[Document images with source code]
_ _ _ _ _ _ _

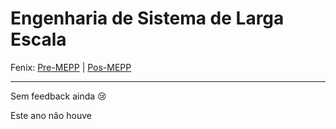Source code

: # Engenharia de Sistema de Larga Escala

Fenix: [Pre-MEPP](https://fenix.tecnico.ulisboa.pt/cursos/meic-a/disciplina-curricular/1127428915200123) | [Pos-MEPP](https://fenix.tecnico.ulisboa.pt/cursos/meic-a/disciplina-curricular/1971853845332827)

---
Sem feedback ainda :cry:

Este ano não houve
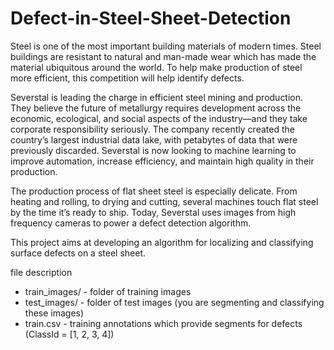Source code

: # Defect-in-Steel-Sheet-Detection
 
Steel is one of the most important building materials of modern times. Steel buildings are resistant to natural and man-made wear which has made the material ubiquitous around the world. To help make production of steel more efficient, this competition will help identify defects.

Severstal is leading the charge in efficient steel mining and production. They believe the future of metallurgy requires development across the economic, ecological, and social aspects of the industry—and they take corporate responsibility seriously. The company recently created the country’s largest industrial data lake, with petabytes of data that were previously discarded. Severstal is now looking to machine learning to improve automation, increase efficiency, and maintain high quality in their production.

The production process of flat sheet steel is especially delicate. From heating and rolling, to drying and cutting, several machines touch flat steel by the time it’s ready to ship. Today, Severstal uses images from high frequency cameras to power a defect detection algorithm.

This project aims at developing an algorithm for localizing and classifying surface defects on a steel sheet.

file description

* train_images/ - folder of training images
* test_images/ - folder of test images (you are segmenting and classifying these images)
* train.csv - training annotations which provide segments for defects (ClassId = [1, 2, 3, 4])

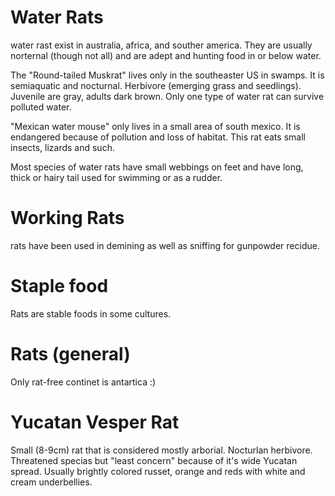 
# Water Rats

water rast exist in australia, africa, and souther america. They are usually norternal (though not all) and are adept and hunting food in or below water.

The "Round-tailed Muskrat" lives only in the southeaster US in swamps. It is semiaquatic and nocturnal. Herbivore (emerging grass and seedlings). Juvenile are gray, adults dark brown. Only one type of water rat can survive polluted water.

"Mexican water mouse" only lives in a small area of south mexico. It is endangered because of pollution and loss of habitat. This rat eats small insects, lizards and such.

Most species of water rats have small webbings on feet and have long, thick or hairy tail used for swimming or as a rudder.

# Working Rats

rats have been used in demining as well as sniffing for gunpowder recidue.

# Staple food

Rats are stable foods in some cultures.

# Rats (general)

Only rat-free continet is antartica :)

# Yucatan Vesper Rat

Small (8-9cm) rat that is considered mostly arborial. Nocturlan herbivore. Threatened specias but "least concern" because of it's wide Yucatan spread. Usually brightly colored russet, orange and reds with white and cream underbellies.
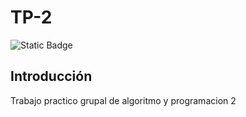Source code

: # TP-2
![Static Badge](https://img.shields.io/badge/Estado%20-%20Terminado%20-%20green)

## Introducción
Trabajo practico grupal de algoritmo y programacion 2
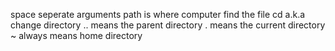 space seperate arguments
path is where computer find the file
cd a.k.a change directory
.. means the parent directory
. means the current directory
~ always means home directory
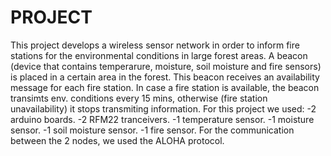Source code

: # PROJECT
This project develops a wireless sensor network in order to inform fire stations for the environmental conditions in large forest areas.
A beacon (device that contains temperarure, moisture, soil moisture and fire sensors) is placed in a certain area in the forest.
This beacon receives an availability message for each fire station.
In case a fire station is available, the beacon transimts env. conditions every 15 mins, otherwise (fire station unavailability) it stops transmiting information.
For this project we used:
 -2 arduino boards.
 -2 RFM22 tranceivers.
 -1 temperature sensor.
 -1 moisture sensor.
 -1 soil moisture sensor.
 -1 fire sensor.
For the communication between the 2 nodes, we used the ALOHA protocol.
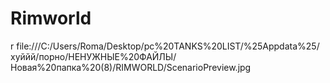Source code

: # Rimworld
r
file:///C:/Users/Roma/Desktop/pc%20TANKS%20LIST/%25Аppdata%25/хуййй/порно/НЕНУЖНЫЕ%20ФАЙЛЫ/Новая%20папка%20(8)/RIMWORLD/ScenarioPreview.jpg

_ _ _ _ _ _ _

Return the entries unchanged, save for the pictures, which do not belong in the copy.

Source code

: # Engenharia de Sistema de Larga Escala

Fenix: [Pre-MEPP](https://fenix.tecnico.ulisboa.pt/cursos/meic-a/disciplina-curricular/1127428915200123) | [Pos-MEPP](https://fenix.tecnico.ulisboa.pt/cursos/meic-a/disciplina-curricular/1971853845332827)

---
Sem feedback ainda :cry:

Este ano não houve
Source code

: # Defect-in-Steel-Sheet-Detection
 
Steel is one of the most important building materials of modern times. Steel buildings are resistant to natural and man-made wear which has made the material ubiquitous around the world. To help make production of steel more efficient, this competition will help identify defects.

Severstal is leading the charge in efficient steel mining and production. They believe the future of metallurgy requires development across the economic, ecological, and social aspects of the industry—and they take corporate responsibility seriously. The company recently created the country’s largest industrial data lake, with petabytes of data that were previously discarded. Severstal is now looking to machine learning to improve automation, increase efficiency, and maintain high quality in their production.

The production process of flat sheet steel is especially delicate. From heating and rolling, to drying and cutting, several machines touch flat steel by the time it’s ready to ship. Today, Severstal uses images from high frequency cameras to power a defect detection algorithm.

This project aims at developing an algorithm for localizing and classifying surface defects on a steel sheet.

file description

* train_images/ - folder of training images
* test_images/ - folder of test images (you are segmenting and classifying these images)
* train.csv - training annotations which provide segments for defects (ClassId = [1, 2, 3, 4])

# Water Rats

water rast exist in australia, africa, and souther america. They are usually norternal (though not all) and are adept and hunting food in or below water.

The "Round-tailed Muskrat" lives only in the southeaster US in swamps. It is semiaquatic and nocturnal. Herbivore (emerging grass and seedlings). Juvenile are gray, adults dark brown. Only one type of water rat can survive polluted water.

"Mexican water mouse" only lives in a small area of south mexico. It is endangered because of pollution and loss of habitat. This rat eats small insects, lizards and such.

Most species of water rats have small webbings on feet and have long, thick or hairy tail used for swimming or as a rudder.

# Working Rats

rats have been used in demining as well as sniffing for gunpowder recidue.

# Staple food

Rats are stable foods in some cultures.

# Rats (general)

Only rat-free continet is antartica :)

# Yucatan Vesper Rat

Small (8-9cm) rat that is considered mostly arborial. Nocturlan herbivore. Threatened specias but "least concern" because of it's wide Yucatan spread. Usually brightly colored russet, orange and reds with white and cream underbellies.
Source code

: # TP-2
![Static Badge](https://img.shields.io/badge/Estado%20-%20Terminado%20-%20green)

## Introducción
Trabajo practico grupal de algoritmo y programacion 2
 space seperate arguments
path is where computer find the file
cd a.k.a change directory
.. means the parent directory
. means the current directory
~ always means home directory
Source code

: # PROJECT
This project develops a wireless sensor network in order to inform fire stations for the environmental conditions in large forest areas.
A beacon (device that contains temperarure, moisture, soil moisture and fire sensors) is placed in a certain area in the forest.
This beacon receives an availability message for each fire station.
In case a fire station is available, the beacon transimts env. conditions every 15 mins, otherwise (fire station unavailability) it stops transmiting information.
For this project we used:
 -2 arduino boards.
 -2 RFM22 tranceivers.
 -1 temperature sensor.
 -1 moisture sensor.
 -1 soil moisture sensor.
 -1 fire sensor.
For the communication between the 2 nodes, we used the ALOHA protocol.
Source code

: # Rimworld
r
file:///C:/Users/Roma/Desktop/pc%20TANKS%20LIST/%25Аppdata%25/хуййй/порно/НЕНУЖНЫЕ%20ФАЙЛЫ/Новая%20папка%20(8)/RIMWORLD/ScenarioPreview.jpg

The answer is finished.